Information given:
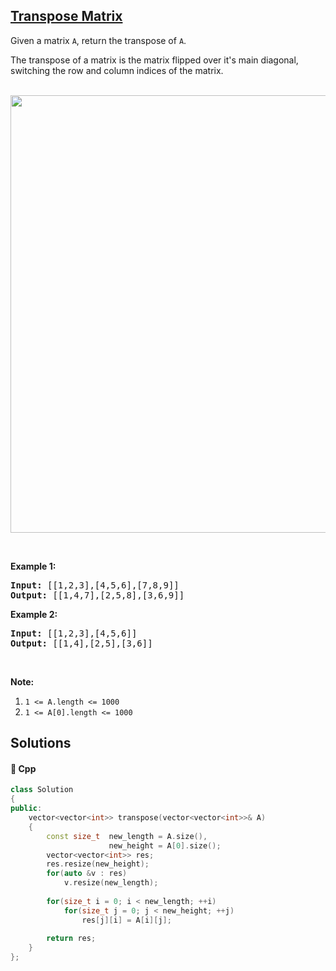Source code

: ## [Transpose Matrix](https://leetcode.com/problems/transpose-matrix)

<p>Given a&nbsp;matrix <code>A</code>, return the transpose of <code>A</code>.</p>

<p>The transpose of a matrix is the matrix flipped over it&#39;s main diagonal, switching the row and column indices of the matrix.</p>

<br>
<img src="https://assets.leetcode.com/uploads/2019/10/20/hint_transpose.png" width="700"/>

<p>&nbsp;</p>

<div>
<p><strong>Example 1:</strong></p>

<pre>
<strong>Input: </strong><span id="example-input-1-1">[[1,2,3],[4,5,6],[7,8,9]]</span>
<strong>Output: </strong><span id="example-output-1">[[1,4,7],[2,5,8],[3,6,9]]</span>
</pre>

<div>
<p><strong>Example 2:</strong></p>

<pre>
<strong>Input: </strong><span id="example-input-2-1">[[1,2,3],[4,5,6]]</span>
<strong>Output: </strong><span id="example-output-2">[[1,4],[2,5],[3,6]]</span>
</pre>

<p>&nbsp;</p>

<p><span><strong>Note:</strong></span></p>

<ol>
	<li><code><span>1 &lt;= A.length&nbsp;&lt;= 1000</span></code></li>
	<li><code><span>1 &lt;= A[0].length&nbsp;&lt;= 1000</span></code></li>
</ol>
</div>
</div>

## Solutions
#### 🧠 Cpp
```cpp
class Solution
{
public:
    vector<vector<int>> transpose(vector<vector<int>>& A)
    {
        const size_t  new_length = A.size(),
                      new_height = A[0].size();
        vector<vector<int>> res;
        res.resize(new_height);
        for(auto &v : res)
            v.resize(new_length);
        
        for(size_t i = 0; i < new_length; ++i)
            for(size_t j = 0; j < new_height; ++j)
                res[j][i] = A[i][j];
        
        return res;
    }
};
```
--
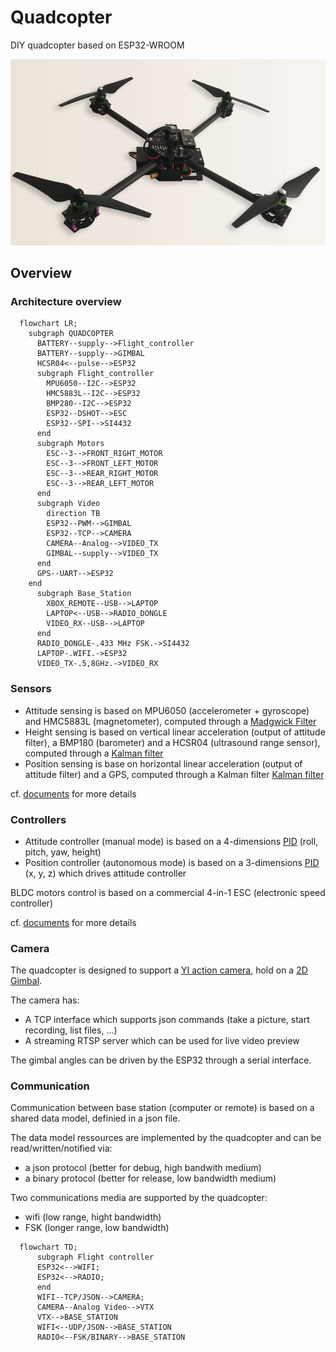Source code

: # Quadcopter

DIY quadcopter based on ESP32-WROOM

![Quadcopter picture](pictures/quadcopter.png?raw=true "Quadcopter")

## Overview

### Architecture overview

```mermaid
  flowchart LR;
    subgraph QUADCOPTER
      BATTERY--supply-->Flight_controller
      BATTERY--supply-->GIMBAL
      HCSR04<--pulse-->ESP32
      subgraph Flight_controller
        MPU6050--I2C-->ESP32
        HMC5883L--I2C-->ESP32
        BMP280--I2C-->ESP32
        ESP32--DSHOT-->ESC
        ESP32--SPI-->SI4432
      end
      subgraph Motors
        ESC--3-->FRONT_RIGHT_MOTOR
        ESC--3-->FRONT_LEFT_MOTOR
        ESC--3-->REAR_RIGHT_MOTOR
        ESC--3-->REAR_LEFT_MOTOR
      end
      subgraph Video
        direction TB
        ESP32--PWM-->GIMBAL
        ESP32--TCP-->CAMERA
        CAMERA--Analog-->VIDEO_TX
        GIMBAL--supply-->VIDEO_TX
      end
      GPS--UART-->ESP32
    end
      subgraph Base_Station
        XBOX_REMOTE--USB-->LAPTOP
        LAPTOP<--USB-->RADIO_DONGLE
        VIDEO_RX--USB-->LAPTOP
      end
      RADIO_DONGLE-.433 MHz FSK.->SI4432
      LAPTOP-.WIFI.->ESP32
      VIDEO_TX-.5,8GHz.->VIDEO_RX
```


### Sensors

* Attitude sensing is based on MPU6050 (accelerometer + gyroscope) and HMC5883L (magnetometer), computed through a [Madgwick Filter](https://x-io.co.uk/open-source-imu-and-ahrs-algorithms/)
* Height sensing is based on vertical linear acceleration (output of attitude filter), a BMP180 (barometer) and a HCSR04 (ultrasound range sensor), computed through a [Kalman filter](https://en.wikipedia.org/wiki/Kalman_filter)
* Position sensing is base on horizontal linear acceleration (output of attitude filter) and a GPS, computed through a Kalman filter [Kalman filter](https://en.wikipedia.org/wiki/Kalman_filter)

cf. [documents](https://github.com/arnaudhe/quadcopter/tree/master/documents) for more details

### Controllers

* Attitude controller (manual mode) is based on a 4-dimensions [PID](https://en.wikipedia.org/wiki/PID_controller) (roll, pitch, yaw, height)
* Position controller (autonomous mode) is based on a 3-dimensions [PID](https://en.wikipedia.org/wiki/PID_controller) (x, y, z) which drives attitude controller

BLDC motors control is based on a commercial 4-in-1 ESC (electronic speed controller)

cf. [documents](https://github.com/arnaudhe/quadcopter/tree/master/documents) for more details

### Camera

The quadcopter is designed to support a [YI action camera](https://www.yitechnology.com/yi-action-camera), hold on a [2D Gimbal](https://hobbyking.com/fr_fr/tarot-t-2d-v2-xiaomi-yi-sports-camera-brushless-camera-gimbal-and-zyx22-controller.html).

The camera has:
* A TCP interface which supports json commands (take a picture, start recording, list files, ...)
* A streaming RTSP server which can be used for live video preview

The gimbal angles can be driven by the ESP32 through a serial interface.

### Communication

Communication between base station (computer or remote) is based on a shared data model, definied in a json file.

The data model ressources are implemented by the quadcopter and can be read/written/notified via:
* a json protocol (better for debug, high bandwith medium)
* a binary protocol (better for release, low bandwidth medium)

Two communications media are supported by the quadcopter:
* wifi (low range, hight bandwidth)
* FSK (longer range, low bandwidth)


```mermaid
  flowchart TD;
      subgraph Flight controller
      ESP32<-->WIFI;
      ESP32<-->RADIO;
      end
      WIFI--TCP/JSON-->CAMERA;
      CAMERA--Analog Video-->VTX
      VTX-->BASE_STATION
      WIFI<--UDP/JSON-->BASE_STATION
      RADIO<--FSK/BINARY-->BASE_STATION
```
* * *
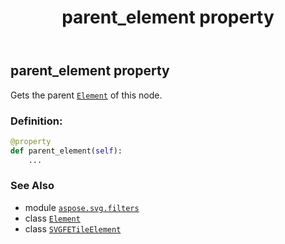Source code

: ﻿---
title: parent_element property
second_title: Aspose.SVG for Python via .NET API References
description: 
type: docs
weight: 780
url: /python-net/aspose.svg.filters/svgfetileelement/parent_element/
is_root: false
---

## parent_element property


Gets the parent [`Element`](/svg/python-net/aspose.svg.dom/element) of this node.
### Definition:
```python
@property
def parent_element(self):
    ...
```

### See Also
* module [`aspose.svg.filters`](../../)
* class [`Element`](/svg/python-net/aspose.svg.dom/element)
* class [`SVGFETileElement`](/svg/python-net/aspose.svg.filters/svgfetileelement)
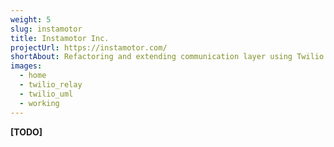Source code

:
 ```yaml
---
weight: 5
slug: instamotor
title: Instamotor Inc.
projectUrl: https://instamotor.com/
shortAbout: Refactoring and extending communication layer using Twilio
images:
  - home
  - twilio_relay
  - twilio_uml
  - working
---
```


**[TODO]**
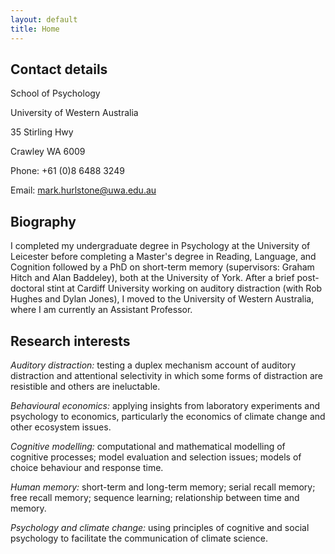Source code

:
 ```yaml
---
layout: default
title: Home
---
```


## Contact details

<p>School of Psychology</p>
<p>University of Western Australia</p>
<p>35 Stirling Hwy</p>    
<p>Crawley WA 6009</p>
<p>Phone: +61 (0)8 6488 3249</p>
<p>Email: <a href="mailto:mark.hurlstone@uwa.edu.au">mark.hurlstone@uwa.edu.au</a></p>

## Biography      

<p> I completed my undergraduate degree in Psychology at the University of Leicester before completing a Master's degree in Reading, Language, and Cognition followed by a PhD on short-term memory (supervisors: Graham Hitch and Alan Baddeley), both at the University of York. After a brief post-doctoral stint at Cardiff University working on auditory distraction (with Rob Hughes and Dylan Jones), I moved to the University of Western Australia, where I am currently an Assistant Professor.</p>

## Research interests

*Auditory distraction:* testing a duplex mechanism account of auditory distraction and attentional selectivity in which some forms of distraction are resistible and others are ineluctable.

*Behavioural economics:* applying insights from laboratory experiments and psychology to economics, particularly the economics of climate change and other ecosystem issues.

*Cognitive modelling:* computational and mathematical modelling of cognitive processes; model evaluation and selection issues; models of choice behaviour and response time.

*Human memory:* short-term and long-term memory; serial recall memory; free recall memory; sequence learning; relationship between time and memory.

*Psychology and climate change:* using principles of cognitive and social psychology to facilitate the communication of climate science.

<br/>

Activity:
Copy out each line carrying the string "input" from the data.

Response to this exercise:
<strong>Input: </strong><span id="example-input-1-1">[[1,2,3],[4,5,6],[7,8,9]]</span>
<strong>Input: </strong><span id="example-input-2-1">[[1,2,3],[4,5,6]]</span>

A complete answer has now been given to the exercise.